Speaking as somebody who no longer has cable and thus doesn't watch any of those, I can call out what I've observed:
NBC has been caught in deliberate lies when they want to alter a story to fit their narrative. See the George Zimmerman 911 tape editing job they did, for example. If that isn't blatant lying, I don't know what is, yet for whatever reason you don't see any sites like foxnewsboycott.com target them.

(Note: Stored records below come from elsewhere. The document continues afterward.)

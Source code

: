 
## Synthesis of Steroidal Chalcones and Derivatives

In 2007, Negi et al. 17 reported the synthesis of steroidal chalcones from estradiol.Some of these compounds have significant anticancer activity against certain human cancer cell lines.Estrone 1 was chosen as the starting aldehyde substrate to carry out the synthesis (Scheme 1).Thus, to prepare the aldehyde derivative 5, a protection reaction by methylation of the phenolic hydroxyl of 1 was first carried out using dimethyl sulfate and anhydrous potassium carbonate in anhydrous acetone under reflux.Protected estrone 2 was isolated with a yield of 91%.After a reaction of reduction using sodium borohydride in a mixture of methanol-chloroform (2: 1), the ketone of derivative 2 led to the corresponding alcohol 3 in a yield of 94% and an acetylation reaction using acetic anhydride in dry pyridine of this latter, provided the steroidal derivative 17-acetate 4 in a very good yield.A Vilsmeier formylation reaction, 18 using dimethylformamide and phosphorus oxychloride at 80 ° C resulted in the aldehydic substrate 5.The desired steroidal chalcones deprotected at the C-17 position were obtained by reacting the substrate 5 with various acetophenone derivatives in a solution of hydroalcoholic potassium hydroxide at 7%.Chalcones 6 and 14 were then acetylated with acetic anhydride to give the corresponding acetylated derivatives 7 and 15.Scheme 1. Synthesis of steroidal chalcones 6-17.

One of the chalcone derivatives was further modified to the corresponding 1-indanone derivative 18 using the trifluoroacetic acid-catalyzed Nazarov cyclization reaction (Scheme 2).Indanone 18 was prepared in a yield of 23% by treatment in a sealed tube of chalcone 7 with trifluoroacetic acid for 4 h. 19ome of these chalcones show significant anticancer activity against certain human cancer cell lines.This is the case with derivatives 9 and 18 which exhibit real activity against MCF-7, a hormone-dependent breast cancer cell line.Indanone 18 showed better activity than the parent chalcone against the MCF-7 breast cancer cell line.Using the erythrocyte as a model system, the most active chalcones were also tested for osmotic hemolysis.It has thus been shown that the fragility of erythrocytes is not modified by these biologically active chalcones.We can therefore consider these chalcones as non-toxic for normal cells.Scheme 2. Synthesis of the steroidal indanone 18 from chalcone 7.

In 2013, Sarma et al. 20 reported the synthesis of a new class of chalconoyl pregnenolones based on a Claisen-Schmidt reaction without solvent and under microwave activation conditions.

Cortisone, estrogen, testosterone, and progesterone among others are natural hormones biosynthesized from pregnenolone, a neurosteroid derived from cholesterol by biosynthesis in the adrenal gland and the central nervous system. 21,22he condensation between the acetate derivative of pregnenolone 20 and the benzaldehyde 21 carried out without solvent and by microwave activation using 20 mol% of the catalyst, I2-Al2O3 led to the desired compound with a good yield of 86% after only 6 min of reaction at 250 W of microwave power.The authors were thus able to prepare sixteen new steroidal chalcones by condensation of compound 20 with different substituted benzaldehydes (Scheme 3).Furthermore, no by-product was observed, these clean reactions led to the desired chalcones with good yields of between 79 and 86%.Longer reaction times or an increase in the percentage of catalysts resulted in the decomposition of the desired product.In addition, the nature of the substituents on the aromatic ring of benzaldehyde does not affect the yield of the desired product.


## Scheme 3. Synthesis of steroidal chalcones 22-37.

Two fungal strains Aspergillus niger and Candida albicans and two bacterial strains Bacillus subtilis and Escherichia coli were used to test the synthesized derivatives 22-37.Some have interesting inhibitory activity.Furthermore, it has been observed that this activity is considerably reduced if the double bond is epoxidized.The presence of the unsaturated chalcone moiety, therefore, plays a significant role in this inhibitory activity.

CBS -- remember memogate? The investigator behind the story, Mary Mapes, actually found that Bush volunteered for service in Vietnam but was declined by one of his officers, but that tidbit was never revealed until a year or so after Rather was already fired. Instead they chose to broadcast some memo which they were unable to (and I think never did?) authenticate. But both of these are neither here nor there; what I find more disturbing is that the whole point of all of this was to derail an election, and actual "news" had nothing to do with it (I mean honestly, who gives a fuck about a service term that happened some 35ish years prior and was otherwise unremarkable?)

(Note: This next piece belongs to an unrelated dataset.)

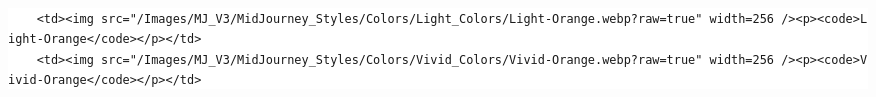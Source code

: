 		<td><img src="/Images/MJ_V3/MidJourney_Styles/Colors/Light_Colors/Light-Orange.webp?raw=true" width=256 /><p><code>Light-Orange</code></p></td>
		<td><img src="/Images/MJ_V3/MidJourney_Styles/Colors/Vivid_Colors/Vivid-Orange.webp?raw=true" width=256 /><p><code>Vivid-Orange</code></p></td>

The best (worst?) argument I've seen against Fox actually didn't involve Fox News, rather it involved an entirely separate news organization that happened to be a Fox affiliated broadcaster. The common argument goes something to the effect of "Fox sued for the right to lie" but when you dig further, you actually find that the plaintiff (not Fox or the local affiliate) was suing for the right to lie, namely the local broadcaster didn't want to air the piece unless they had both sides of the particular story (something involving Monsanto, I don't recall) but the plaintiff refused, instead only wanting to push what amounted to a one sided hit-piece. How that got twisted into "Fox sued for the right to lie" I'll never quite understand, especially given that the Fox affiliate didn't even initiate the lawsuit.